Dokora has overseen the biggest changes to the ministry in the shortest possible time, but instead of the changes being good, they are to the detriment of the education system.
At the end of 2016 and beginning of this year, Dokora has introduced a new application system that is clearly not fit for purpose and disadvantages thousands of students, particularly in rural areas, where simply going online is a novelty.

The minister also introduced a new syllabus, which at face value is not bad, but in reality cannot be implemented, as it was introduced hurriedly without teachers being prepared for it, which can only be disastrous for the pupils.

But the introduction of seven compulsory subjects — which include physical education, sport and mass displays — surely takes the cake.

How mass displays are made a compulsory subject is beyond belief and every right-thinking person would ask if this is necessary at all.

Mass displays sound like a remnant of the Soviet or Communist China eras and there is little or no value that they will add to our education system.

Instead, Dokora could have made computer science compulsory while mass displays — if it is a necessary subject — would have been elective.

Yes, sport and physical education are important, but making them compulsory ahead of computer science is surely shooting ourselves in the foot.

Then there is the introduction of heritage studies, which could be nothing more than a mass indoctrination exercise.

Although not compulsory, most schools were already teaching history and one wonders what the point of heritage studies is.

Geography has also seemingly been relegated to the elective category, yet it has been a staple for decades, but at the stroke of a pen, Dokora has diminished its importance.
Dokora must think he has to reinvent the wheel, but the changes he seeks are not in any way going to improve education in the country.

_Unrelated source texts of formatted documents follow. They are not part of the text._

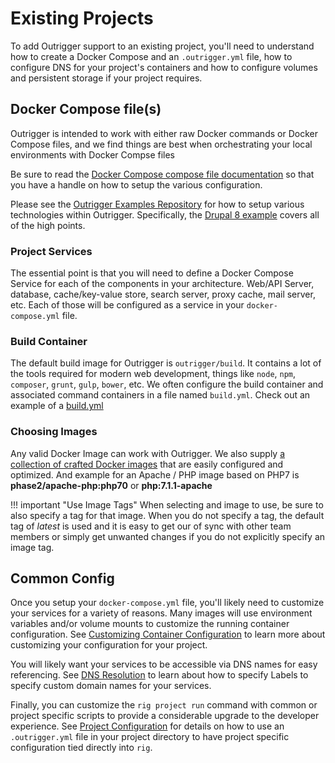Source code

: # Existing Projects

To add Outrigger support to an existing project, you'll need to understand how to create a Docker Compose and an 
`.outrigger.yml` file, how to configure DNS for your project's containers and how to configure volumes and persistent 
storage if your project requires.

## Docker Compose file(s)

Outrigger is intended to work with either raw Docker commands or Docker Compose files, and we find things are best when
orchestrating your local environments with Docker Compse files

Be sure to read the [Docker Compose compose file documentation](https://docs.docker.com/compose/compose-file/)
so that you have a handle on how to setup the various configuration.

Please see the [Outrigger Examples Repository](https://github.com/phase2/outrigger-examples) for how to setup various 
technologies within Outrigger.  Specifically, the [Drupal 8 example](https://github.com/phase2/outrigger-examples/tree/master/drupal8) 
covers all of the high points.

### Project Services

The essential point is that you will need to define a Docker Compose Service for each of the components in your architecture.
Web/API Server, database, cache/key-value store, search server, proxy cache, mail server, etc. Each of those will be configured
as a service in your `docker-compose.yml` file.

### Build Container

The default build image for Outrigger is `outrigger/build`. It contains a lot of the tools required for modern web development, 
things like `node`, `npm`, `composer`, `grunt`, `gulp`, `bower`, etc.  We often configure the build container and associated
command containers in a file named `build.yml`. Check out an example of a [build.yml](https://github.com/phase2/outrigger-examples/blob/master/drupal8/build.yml)

### Choosing Images

Any valid Docker Image can work with Outrigger. We also supply [a collection of crafted Docker
images](../project-setup/docker-images.md) that are easily configured and optimized. And example for
an Apache / PHP image based on PHP7 is **phase2/apache-php:php70** or **php:7.1.1-apache**  

!!! important "Use Image Tags"
    When selecting and image to use, be sure to also specify a tag for that image. When you do not
    specify a tag, the default tag of *latest* is used and it is easy to get our of sync with other
    team members or simply get unwanted changes if you do not explicitly specify an image tag.
        
## Common Config

Once you setup your `docker-compose.yml` file, you'll likely need to customize your services for a variety of reasons. 
Many images will use environment variables and/or volume mounts to customize the running container configuration. See
[Customizing Container Configuration](../common-tasks/customizing-container-configuration.md) to learn more about 
customizing your configuration for your project. 

You will likely want your services to be accessible via DNS names for easy referencing. See 
[DNS Resolution](../common-tasks/dns-resolution.md) to learn about how to specify Labels to specify custom domain names 
for your services.

Finally, you can customize the `rig project run` command with common or project specific scripts to provide a considerable
upgrade to the developer experience. See [Project Configuration](./project-configuration.md) for details on how to use
an `.outrigger.yml` file in your project directory to have project specific configuration tied directly into `rig`.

The education system needs saving from Dokora, because if he is allowed to continue running over best practice that could spell doom for the much-vaunted literacy rate that Zimbabwe boasts of.

If Dokora is desperate to implement changes, then he should go the evolutionary route, where change is gradual, not where change is sudden and unpredictable.

He may think his changes are for the best, but because of the manner of the way they are introduced, he is certain to meet resistance.